RECORDED DATA:
──────────

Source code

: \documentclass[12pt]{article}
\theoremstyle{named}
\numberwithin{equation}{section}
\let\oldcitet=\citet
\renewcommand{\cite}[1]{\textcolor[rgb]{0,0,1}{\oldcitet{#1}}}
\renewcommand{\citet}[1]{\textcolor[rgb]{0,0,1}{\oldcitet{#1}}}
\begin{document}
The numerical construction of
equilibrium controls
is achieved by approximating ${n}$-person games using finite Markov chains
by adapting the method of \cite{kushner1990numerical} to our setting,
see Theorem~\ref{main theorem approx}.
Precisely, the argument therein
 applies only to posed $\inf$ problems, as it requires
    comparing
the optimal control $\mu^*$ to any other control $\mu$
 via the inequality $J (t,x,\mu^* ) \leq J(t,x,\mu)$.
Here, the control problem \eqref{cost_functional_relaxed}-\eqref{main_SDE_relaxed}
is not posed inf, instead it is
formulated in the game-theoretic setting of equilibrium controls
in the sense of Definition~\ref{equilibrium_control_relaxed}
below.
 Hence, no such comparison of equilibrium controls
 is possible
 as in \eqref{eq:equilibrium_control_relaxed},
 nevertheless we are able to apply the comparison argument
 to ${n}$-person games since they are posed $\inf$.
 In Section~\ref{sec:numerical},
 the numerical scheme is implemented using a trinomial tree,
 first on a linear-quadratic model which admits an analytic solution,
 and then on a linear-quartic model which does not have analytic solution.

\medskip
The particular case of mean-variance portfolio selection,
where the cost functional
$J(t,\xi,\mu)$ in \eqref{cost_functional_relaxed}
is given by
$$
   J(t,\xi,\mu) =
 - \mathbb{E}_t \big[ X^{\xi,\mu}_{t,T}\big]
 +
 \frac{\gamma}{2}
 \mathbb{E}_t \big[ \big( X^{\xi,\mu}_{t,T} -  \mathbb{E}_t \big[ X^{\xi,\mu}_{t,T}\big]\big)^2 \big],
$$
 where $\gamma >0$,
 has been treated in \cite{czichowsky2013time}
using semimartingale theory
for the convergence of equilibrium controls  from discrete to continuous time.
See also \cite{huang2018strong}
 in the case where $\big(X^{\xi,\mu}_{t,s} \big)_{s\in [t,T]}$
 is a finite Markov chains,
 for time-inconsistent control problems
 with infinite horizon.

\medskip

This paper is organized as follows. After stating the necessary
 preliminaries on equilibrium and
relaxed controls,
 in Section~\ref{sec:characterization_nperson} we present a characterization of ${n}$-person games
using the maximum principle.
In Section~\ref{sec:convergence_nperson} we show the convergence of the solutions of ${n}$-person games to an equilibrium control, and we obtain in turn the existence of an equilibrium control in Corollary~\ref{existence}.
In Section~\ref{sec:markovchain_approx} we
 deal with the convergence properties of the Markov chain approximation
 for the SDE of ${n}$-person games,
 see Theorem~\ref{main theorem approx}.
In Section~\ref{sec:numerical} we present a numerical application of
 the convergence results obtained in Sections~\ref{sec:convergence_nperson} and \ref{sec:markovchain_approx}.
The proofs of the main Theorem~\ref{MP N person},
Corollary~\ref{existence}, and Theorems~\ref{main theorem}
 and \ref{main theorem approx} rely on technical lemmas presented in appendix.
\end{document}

──────────

ASSIGNED TASK: Looking at the listing above, tally the lines containing "eqref" and give only that tally.

REPLY TO THE EXERCISE: 3